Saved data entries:
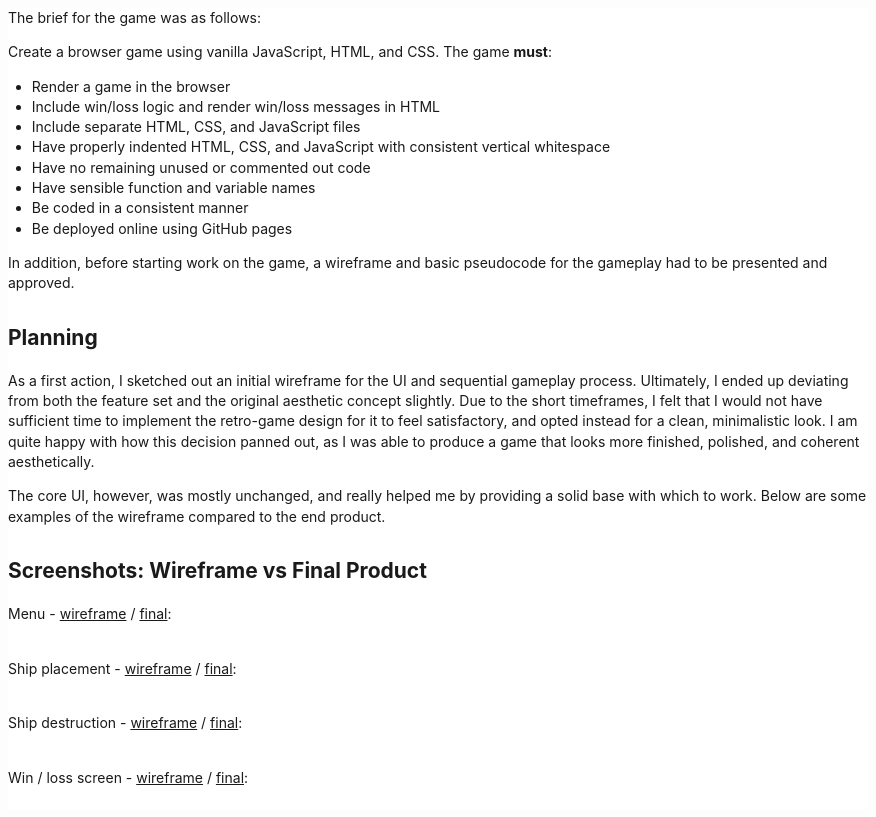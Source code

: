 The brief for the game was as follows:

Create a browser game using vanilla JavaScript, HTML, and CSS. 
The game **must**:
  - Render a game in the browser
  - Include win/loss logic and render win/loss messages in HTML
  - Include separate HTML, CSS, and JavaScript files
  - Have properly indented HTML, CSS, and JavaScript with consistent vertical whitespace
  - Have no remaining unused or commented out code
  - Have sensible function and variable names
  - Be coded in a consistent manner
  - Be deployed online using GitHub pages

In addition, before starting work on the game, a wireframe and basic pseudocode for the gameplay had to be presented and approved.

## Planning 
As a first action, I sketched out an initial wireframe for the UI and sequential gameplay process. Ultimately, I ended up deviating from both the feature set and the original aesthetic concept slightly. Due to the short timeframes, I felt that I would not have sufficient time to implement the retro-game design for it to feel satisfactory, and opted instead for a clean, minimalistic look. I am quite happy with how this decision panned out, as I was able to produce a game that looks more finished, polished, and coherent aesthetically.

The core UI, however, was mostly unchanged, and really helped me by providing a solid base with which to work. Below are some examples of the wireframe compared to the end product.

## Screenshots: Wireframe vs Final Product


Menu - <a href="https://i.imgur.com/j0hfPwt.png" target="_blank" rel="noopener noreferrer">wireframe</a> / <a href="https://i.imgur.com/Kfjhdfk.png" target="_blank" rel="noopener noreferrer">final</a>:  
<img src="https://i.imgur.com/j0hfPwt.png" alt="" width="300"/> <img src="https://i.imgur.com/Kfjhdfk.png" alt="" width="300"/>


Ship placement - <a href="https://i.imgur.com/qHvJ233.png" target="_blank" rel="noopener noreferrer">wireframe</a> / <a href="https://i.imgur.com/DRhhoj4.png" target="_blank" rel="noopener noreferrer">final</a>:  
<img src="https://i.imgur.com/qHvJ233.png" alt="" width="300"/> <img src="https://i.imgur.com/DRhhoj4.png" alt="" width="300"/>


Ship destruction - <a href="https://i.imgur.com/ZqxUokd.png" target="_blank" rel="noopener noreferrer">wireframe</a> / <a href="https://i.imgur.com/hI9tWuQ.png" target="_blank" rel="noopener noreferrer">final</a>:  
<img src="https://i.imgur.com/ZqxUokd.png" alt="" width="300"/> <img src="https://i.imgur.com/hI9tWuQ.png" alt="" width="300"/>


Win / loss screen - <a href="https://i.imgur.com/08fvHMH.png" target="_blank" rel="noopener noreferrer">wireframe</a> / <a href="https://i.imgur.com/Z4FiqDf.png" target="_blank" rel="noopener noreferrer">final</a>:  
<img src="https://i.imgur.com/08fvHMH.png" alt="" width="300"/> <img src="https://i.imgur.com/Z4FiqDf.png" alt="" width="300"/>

● Task:
The required output is the exact lines from the opening line of the entries through the line with "## Planning", inclusive, without pictures.

● Exercise result:
Source code

: The brief for the game was as follows:

Create a browser game using vanilla JavaScript, HTML, and CSS. 
The game **must**:
  - Render a game in the browser
  - Include win/loss logic and render win/loss messages in HTML
  - Include separate HTML, CSS, and JavaScript files
  - Have properly indented HTML, CSS, and JavaScript with consistent vertical whitespace
  - Have no remaining unused or commented out code
  - Have sensible function and variable names
  - Be coded in a consistent manner
  - Be deployed online using GitHub pages

In addition, before starting work on the game, a wireframe and basic pseudocode for the gameplay had to be presented and approved.

## Planning 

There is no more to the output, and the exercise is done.